Copy: 【セミナー映像】保育者のための最新赤ちゃん学入門《第2講》(遠藤利彦先生)〈約90分〉

東京大学大学院教授で同学の発達保育実践政策学センター(Cedep)センター長を務めている遠藤利彦先生による全6回のオンライン講座です。最新の研究からわかってきた「赤ちゃん」の心と成長の実態について、研究事例や知見を踏まえつつ解説いただきます。

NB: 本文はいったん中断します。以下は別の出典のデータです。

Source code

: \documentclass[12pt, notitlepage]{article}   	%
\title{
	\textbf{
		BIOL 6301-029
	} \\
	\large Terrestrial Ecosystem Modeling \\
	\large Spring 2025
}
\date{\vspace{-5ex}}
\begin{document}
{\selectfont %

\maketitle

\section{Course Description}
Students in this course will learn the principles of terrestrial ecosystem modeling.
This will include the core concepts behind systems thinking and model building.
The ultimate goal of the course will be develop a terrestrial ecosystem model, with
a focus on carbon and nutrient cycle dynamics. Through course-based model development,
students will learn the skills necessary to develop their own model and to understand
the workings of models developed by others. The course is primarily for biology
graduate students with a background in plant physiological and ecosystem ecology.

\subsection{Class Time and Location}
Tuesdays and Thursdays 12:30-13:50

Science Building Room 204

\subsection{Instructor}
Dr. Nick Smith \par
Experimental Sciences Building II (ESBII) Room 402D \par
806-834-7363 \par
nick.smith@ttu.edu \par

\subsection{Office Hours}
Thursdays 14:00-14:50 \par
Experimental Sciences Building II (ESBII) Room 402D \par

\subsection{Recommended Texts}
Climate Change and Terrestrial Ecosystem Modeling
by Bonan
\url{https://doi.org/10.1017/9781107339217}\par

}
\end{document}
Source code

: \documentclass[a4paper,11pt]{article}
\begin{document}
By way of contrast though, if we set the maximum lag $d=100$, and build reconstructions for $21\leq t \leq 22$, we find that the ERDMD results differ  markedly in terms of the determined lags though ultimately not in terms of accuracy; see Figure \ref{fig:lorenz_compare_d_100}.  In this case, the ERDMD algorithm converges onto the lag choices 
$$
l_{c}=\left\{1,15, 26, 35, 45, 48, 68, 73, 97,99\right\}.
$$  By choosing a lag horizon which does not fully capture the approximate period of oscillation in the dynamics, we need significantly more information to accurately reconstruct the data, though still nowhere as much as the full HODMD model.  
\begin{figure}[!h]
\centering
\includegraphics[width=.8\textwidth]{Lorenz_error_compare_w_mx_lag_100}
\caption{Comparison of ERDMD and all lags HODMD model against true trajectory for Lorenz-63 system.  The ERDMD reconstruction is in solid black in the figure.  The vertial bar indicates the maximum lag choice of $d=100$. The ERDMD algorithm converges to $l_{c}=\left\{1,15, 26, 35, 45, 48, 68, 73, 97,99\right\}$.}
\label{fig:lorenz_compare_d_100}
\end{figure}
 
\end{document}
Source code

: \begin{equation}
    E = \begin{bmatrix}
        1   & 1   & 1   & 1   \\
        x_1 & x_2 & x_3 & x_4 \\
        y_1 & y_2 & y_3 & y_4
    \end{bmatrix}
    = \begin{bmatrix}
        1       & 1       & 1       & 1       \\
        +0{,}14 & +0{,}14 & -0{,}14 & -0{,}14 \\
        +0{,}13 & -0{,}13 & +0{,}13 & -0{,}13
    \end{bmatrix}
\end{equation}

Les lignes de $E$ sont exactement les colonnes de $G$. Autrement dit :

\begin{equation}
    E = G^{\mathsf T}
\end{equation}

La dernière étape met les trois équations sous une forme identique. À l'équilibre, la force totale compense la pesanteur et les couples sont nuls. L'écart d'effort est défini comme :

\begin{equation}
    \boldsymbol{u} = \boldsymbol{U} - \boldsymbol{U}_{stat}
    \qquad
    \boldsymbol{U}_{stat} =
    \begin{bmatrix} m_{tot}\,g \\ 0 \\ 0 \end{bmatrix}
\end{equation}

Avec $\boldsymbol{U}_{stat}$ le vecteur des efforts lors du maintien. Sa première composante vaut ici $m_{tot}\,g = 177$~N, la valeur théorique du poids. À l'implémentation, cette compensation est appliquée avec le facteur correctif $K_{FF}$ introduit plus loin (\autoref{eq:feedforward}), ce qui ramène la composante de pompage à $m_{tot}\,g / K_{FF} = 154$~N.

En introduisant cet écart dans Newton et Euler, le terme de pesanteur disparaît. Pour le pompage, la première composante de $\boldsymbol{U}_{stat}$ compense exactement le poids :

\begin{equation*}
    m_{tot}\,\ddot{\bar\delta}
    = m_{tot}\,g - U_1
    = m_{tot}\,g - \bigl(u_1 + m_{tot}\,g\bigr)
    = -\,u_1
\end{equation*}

この連続講座は、全6回の講義をとおして最新の赤ちゃん学の知見を保育者に分かりやすく伝える内容となっています。第1回では、胎児期からの環境が生涯の健康に影響を与えることを学びます。第2回では、人間の赤ちゃんが未熟な状態で生まれ、長期にわたる養育が必要なことから、集団共同型育児の重要性を説きます。第3回と第4回では、赤ちゃんの意外な能力や個性、物理的世界の理解力について探ります。第5回は、赤ちゃんの人間に対する強い興味と、人との相互作用を通じた発達を扱います。最終回では、豊かな相互作用が子供の心の成長に欠かせないことを強調し、保育者の役割の重要性を再確認します。最新の研究成果に基づき、赤ちゃんの驚くべき能力と、それを引き出す環境づくりについて学べるアカデミックな講座です。

「集団協働型育児の勧め」と題した第2回の講義では、人間の子育ての特殊性と、その解決策として進化してきた集団での子育ての意義を解説します。人類の赤ちゃんは、二足歩行による骨盤の変化で産道が狭くなった結果、「生理的早産」状態で生まれてくることを余儀なくされました。そのため非常に未熟な状態で誕生する一方で、体重は重く、母親一人での育児は困難を極めます。こうした特徴から、人類は父親、祖母、年長きょうだいなど、様々な人々が育児に関わる「集団協働型育児」を確立してきました。

現代社会において、この集団協働型育児の場として最も重要な役割を果たすのが保育園・幼稚園です。園では、保育者との縦の関係、同年齢児との横の関係、異年齢児との斜めの関係という多様な人間関係を経験できます。これらの関係性の中で、子どもたちは非認知能力(自己と社会性の力)を育んでいきます。

核家族化が進む現代では、父親の育児参加の重要性が増していますが、依然として育児・家事負担は母親に偏っているのが現状です。保育者として、子どもの健全な発達を支える多様な関係性をどのように構築し、家族をサポートできるか、共に考える機会となるでしょう。人間本来の子育ての姿について、進化の視点から新たな理解が得られるはずです。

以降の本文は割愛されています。